# Some pictures of Finn



## murphysmom (Dec 6, 2009)

*Some pictures of Finn..now Murphy*

Here are a few pictures of our little guy.....we pick him up next week Tuesday. Our girls will get him for their christmas present when they wake up on Christmas morning! 

3 weeks old









5 weeks old









5 weeks old (one of my favorites!)









I will post more when we get him next week!


----------



## Dave (May 25, 2009)

He has a great color! Very shiny. 

What are you going to do with him between Tuesday and Christmas?


----------



## murphysmom (Dec 6, 2009)

he's going to stay at my boss's house (she's going with me to get him) and then on Wednesday I am home all day so I will go and pick him up in the morning. He will stay with me all day and then go back to my boss's house for the night. I will then go and get him (for good) on christmas eve (after the girlies go to bed). Finn and I will sleep downstairs christmas eve night until the girls come down the next morning. I hope it all works...unless my dh has other plans and gives the girls their christmas present early.


----------



## kendal (Jul 16, 2009)

lol you might find that a puppy crying on christmas eave will wake the girl early. 

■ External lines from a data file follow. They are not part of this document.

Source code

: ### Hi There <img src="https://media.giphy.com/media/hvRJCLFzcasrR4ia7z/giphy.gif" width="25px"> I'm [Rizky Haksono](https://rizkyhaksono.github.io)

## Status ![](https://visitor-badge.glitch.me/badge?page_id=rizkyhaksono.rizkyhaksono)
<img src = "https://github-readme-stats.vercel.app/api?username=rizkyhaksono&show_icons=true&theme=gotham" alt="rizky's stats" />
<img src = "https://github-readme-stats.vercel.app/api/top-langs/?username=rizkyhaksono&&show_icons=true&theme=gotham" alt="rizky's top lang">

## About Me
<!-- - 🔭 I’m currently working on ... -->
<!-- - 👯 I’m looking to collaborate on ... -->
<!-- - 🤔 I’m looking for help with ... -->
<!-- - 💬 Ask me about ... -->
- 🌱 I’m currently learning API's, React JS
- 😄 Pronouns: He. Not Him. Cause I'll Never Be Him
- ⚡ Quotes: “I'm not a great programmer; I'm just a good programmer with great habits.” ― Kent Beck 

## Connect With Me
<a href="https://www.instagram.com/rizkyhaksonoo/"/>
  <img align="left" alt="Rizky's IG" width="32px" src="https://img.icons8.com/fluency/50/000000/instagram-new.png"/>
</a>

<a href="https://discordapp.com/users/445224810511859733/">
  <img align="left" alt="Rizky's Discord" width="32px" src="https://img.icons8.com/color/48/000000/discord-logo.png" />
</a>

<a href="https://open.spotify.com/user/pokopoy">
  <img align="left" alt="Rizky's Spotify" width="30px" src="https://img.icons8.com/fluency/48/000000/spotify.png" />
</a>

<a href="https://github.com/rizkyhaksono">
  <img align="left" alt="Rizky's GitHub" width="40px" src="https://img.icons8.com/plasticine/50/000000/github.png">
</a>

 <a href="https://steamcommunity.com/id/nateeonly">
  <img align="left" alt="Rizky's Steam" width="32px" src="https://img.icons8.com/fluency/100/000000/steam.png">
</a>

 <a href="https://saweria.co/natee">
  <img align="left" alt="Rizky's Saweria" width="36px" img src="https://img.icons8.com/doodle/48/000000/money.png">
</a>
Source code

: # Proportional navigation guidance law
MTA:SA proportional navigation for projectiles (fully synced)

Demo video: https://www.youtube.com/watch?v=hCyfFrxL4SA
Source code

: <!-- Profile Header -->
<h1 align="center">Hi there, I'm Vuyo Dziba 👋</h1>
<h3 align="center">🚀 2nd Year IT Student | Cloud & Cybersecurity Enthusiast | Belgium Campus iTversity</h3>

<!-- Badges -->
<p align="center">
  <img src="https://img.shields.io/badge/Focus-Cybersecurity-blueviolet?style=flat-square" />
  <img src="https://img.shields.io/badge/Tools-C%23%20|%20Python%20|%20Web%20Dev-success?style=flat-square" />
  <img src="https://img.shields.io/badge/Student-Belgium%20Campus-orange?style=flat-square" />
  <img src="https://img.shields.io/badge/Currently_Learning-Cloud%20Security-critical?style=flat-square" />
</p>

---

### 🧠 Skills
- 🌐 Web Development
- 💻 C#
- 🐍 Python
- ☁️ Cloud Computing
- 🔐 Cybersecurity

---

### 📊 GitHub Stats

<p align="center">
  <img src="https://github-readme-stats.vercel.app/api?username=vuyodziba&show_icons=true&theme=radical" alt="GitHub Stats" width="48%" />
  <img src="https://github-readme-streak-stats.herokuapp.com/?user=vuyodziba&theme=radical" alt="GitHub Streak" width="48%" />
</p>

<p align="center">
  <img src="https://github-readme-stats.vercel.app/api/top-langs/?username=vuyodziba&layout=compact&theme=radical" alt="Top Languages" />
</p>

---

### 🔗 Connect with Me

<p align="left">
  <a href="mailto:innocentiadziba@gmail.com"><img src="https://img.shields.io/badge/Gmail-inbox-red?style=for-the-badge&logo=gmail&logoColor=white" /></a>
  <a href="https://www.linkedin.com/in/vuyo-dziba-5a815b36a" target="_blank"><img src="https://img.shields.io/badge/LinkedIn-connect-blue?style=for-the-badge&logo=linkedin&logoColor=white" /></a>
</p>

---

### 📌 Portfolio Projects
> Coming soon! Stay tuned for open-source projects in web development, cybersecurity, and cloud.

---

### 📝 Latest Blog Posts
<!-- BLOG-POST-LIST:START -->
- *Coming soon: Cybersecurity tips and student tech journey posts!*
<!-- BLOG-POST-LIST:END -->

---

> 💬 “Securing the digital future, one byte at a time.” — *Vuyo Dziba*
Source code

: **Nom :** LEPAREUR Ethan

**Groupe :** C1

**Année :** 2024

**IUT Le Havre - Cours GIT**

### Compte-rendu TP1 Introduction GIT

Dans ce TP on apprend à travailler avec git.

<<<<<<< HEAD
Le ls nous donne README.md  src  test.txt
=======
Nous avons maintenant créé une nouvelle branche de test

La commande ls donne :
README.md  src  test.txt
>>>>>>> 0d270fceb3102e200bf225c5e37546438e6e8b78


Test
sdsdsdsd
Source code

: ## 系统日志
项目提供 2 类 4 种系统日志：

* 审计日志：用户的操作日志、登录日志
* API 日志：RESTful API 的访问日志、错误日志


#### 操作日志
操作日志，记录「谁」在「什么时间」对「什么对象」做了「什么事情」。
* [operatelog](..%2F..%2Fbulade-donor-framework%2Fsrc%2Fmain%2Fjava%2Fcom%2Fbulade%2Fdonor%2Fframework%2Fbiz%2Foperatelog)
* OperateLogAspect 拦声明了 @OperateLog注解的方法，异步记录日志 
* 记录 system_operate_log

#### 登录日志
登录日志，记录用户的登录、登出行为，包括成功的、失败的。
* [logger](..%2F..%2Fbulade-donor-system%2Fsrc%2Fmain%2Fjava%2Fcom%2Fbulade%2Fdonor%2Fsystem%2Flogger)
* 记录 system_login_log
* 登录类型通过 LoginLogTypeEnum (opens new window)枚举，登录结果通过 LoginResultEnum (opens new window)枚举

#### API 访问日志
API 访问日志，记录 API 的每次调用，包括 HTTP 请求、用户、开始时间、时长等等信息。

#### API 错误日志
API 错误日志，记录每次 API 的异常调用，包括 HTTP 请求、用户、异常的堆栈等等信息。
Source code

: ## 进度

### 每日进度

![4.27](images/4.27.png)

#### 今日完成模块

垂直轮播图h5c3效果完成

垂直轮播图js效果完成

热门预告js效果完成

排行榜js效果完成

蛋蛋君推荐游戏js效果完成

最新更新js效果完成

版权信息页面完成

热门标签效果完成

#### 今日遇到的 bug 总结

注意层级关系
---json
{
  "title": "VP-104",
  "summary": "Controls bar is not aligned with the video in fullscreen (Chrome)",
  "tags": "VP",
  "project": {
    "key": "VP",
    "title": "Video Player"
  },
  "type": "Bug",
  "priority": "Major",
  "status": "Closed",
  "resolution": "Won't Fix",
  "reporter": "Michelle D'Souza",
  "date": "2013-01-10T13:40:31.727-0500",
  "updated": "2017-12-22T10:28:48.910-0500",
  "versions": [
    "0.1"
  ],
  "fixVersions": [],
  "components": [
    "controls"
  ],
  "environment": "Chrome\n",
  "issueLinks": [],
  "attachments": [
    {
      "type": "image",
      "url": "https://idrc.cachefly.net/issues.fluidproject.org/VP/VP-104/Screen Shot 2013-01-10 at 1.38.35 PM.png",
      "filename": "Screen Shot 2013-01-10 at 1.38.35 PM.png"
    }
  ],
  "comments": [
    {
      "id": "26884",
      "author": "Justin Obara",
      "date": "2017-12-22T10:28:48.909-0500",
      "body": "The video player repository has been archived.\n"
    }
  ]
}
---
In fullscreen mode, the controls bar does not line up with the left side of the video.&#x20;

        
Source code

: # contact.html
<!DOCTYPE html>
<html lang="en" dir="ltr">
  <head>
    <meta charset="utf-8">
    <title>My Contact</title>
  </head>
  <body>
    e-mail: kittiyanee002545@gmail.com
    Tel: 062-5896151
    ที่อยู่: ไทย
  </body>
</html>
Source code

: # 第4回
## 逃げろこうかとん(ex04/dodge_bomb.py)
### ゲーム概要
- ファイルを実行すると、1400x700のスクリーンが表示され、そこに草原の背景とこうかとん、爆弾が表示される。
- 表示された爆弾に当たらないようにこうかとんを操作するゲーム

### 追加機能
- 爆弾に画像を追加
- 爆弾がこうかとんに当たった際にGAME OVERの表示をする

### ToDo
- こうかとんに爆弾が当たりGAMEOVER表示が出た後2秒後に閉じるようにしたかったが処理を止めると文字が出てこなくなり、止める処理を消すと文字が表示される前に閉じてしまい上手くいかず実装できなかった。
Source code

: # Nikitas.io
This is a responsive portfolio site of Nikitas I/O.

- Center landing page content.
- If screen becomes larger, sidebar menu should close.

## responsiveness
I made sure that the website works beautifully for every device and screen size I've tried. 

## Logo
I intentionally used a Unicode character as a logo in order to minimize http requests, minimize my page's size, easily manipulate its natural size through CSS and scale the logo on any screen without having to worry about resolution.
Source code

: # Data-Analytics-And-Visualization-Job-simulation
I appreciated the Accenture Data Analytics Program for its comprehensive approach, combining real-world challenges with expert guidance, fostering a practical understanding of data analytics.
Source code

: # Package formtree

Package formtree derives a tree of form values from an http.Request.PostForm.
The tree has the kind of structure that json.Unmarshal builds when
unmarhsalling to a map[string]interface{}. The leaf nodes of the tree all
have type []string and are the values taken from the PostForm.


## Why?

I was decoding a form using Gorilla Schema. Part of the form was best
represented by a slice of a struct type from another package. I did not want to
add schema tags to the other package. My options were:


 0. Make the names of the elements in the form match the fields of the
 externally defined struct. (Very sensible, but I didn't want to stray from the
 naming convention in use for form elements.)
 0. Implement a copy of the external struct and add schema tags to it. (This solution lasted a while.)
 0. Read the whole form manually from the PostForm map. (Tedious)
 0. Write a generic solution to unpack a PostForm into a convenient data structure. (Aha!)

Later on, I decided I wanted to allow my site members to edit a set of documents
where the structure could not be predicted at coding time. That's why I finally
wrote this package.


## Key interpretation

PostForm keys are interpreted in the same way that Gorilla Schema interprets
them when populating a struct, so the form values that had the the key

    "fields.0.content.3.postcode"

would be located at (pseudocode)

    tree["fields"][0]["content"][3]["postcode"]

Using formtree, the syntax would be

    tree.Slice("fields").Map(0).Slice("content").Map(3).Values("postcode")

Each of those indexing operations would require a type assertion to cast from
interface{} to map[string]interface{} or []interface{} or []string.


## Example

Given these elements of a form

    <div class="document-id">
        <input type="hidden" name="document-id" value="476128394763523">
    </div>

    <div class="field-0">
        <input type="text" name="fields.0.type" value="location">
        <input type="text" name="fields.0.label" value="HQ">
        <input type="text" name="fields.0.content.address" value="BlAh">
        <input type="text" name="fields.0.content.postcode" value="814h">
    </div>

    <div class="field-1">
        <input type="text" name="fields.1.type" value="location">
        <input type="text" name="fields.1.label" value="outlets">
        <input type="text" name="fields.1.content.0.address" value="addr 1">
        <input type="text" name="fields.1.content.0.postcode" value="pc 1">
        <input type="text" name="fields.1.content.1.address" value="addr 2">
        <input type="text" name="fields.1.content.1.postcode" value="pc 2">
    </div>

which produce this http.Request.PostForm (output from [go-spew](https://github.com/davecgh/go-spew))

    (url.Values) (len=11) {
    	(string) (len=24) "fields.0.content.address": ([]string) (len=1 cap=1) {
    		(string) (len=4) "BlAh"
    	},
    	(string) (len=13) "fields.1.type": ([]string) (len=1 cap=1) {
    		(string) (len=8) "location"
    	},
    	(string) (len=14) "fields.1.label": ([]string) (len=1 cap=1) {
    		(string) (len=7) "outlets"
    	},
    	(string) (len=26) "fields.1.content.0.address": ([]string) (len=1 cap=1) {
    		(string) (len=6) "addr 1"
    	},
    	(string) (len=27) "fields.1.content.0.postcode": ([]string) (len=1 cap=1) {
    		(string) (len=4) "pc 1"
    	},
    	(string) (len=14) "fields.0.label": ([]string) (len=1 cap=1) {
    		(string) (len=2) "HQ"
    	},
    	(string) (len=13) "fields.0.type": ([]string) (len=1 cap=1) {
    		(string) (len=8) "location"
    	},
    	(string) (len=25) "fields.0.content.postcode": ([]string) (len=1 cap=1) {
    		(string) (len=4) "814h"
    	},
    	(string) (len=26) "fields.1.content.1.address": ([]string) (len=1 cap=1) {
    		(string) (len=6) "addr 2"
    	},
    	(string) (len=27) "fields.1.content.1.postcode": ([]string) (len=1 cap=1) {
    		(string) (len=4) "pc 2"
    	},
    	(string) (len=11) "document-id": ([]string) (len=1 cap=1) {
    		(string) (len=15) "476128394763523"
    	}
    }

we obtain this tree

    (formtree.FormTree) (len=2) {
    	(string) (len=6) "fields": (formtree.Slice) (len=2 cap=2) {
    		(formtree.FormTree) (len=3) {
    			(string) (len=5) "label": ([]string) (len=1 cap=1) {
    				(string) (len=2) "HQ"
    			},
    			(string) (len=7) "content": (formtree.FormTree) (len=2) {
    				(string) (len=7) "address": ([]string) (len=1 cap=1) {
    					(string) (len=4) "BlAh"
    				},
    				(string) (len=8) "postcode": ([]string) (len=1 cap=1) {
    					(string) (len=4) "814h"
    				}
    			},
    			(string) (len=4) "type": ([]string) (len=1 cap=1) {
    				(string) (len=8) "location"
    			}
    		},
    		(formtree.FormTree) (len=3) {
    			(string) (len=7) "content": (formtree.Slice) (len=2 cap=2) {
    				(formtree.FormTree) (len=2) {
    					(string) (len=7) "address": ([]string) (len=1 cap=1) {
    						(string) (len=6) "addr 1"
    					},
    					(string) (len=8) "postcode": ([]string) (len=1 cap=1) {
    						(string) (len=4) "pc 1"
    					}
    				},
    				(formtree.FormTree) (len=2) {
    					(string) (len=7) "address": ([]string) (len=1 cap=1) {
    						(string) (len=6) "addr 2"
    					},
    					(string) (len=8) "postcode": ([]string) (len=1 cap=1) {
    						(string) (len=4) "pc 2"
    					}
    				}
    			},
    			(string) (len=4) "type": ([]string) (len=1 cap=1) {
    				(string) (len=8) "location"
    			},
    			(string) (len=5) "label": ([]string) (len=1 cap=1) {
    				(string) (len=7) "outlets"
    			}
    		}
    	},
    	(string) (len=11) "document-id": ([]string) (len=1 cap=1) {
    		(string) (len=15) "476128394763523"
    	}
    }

you need to take some photos of fin with his bow on under the tree.


----------



## murphysmom (Dec 6, 2009)

yeah I've thought about him crying and waking the girls up. I keep going back and forth oh giving the girls Finn early (like on Tuesday night when they get home from school/daycare) or having him stay by my bosses house Tues and Wednesday nights. I just want them to be so surprised and have a wonderful christmas! Whichever we decide will work out perfectly I'm sure!


----------



## Dave (May 25, 2009)

Maybe you could try leaving a television on or something that will drown the sound of the crying out.


----------



## murphysmom (Dec 6, 2009)

I will be sleeping by him (even if I'm sleeping on the floor). I will most likely leave the tv on or some soft music going for a little bit of noise. I really don't think that they would hear him with their doors closed and upstairs, but ya never know they have surprised me on more than one occasion. lol!


----------



## Dave (May 25, 2009)

finnsmom said:


> I will be sleeping by him (even if I'm sleeping on the floor). I will most likely leave the tv on or some soft music going for a little bit of noise. I really don't think that they would hear him with their doors closed and upstairs, but ya never know they have surprised me on more than one occasion. lol!


Well even if they do hear him, I guess it won't be too bad. They'll still be surprised.


----------



## murphysmom (Dec 6, 2009)

wrong thread.


----------